Stored data:
+ + + + +

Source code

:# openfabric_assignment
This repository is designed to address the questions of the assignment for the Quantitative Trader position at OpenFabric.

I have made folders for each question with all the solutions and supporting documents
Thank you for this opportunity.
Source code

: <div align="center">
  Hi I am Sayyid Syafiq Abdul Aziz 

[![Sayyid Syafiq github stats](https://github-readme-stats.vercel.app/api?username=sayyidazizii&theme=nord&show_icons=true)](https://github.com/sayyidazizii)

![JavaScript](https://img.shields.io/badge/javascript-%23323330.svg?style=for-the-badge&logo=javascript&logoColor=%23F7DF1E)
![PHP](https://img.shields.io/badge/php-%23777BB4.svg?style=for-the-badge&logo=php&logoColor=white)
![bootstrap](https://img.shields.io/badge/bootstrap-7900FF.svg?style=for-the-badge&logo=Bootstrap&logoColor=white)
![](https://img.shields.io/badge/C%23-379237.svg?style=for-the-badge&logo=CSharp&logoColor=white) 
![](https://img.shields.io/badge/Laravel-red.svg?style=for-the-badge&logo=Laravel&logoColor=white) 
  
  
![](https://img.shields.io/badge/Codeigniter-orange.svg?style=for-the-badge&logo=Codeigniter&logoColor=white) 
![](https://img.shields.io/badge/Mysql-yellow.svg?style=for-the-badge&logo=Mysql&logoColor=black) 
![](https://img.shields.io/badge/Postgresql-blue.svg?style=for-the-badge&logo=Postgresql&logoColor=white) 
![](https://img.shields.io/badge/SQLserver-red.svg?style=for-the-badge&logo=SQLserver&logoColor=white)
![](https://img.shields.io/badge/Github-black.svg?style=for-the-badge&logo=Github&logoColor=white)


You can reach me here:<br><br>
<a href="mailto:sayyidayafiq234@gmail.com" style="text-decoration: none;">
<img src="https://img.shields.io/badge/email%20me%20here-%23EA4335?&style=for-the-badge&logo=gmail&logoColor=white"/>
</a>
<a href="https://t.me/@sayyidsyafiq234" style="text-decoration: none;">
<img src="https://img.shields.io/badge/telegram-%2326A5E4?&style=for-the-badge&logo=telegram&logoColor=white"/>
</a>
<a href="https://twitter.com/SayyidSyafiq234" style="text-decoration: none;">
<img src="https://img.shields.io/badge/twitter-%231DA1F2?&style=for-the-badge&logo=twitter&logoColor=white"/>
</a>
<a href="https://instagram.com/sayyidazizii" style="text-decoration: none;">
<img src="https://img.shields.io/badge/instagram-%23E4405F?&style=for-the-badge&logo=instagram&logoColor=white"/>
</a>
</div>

+ + + + +

Please give each line above again, word for word.

Source code

:# openfabric_assignment
This repository is designed to address the questions of the assignment for the Quantitative Trader position at OpenFabric.

I have made folders for each question with all the solutions and supporting documents
Thank you for this opportunity.
Source code

: <div align="center">
  Hi I am Sayyid Syafiq Abdul Aziz 

[![Sayyid Syafiq github stats](https://github-readme-stats.vercel.app/api?username=sayyidazizii&theme=nord&show_icons=true)](https://github.com/sayyidazizii)

![JavaScript](https://img.shields.io/badge/javascript-%23323330.svg?style=for-the-badge&logo=javascript&logoColor=%23F7DF1E)
![PHP](https://img.shields.io/badge/php-%23777BB4.svg?style=for-the-badge&logo=php&logoColor=white)
![bootstrap](https://img.shields.io/badge/bootstrap-7900FF.svg?style=for-the-badge&logo=Bootstrap&logoColor=white)
![](https://img.shields.io/badge/C%23-379237.svg?style=for-the-badge&logo=CSharp&logoColor=white) 
![](https://img.shields.io/badge/Laravel-red.svg?style=for-the-badge&logo=Laravel&logoColor=white) 
  
  
![](https://img.shields.io/badge/Codeigniter-orange.svg?style=for-the-badge&logo=Codeigniter&logoColor=white) 
![](https://img.shields.io/badge/Mysql-yellow.svg?style=for-the-badge&logo=Mysql&logoColor=black) 
![](https://img.shields.io/badge/Postgresql-blue.svg?style=for-the-badge&logo=Postgresql&logoColor=white) 
![](https://img.shields.io/badge/SQLserver-red.svg?style=for-the-badge&logo=SQLserver&logoColor=white)
![](https://img.shields.io/badge/Github-black.svg?style=for-the-badge&logo=Github&logoColor=white)


You can reach me here:<br><br>
<a href="mailto:sayyidayafiq234@gmail.com" style="text-decoration: none;">
<img src="https://img.shields.io/badge/email%20me%20here-%23EA4335?&style=for-the-badge&logo=gmail&logoColor=white"/>
</a>
<a href="https://t.me/@sayyidsyafiq234" style="text-decoration: none;">
<img src="https://img.shields.io/badge/telegram-%2326A5E4?&style=for-the-badge&logo=telegram&logoColor=white"/>
</a>
<a href="https://twitter.com/SayyidSyafiq234" style="text-decoration: none;">
<img src="https://img.shields.io/badge/twitter-%231DA1F2?&style=for-the-badge&logo=twitter&logoColor=white"/>
</a>
<a href="https://instagram.com/sayyidazizii" style="text-decoration: none;">
<img src="https://img.shields.io/badge/instagram-%23E4405F?&style=for-the-badge&logo=instagram&logoColor=white"/>
</a>
</div>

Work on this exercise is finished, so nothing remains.